== Data for the task ==
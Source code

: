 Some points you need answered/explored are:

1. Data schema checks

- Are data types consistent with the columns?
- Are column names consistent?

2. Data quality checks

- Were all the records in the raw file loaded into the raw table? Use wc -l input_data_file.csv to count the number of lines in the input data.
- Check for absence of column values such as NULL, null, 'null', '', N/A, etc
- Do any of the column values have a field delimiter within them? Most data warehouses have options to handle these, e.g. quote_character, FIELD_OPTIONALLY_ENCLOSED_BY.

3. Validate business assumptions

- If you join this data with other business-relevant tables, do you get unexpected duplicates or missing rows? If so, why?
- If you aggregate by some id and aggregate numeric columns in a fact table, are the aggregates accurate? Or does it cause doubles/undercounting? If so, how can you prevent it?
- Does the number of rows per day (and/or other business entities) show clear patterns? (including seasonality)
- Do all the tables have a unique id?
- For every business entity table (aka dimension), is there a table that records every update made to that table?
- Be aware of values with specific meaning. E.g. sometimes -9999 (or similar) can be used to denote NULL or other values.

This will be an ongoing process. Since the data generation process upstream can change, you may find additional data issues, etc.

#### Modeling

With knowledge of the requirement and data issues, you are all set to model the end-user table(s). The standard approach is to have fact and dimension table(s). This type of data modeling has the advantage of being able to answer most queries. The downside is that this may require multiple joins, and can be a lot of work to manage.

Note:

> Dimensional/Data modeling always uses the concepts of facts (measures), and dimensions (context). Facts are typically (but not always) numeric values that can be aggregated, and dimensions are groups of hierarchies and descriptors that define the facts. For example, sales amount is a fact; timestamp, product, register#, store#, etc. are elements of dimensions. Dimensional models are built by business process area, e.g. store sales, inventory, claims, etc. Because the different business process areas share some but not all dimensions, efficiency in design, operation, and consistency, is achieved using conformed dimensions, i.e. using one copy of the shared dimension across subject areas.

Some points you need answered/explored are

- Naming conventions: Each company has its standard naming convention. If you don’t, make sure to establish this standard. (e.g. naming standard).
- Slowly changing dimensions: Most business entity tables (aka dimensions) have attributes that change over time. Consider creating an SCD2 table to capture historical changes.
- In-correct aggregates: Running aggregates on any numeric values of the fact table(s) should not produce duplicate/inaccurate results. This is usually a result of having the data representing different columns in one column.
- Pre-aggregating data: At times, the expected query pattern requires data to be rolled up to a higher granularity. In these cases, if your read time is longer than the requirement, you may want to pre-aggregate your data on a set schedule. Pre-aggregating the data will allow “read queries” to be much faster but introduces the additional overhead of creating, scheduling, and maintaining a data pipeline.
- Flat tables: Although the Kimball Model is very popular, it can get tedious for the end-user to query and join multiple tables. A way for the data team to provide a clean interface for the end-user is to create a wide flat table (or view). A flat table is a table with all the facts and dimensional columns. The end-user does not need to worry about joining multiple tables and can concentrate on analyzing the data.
===
> [The task]: Repeat exactly the lines above from the one with "- Check for" up to and including the one with "#### Modeling". No other line belongs in the reply.

> [Result of the task]:
- Check for absence of column values such as NULL, null, 'null', '', N/A, etc
- Do any of the column values have a field delimiter within them? Most data warehouses have options to handle these, e.g. quote_character, FIELD_OPTIONALLY_ENCLOSED_BY.

3. Validate business assumptions

- If you join this data with other business-relevant tables, do you get unexpected duplicates or missing rows? If so, why?
- If you aggregate by some id and aggregate numeric columns in a fact table, are the aggregates accurate? Or does it cause doubles/undercounting? If so, how can you prevent it?
- Does the number of rows per day (and/or other business entities) show clear patterns? (including seasonality)
- Do all the tables have a unique id?
- For every business entity table (aka dimension), is there a table that records every update made to that table?
- Be aware of values with specific meaning. E.g. sometimes -9999 (or similar) can be used to denote NULL or other values.

This will be an ongoing process. Since the data generation process upstream can change, you may find additional data issues, etc.

#### Modeling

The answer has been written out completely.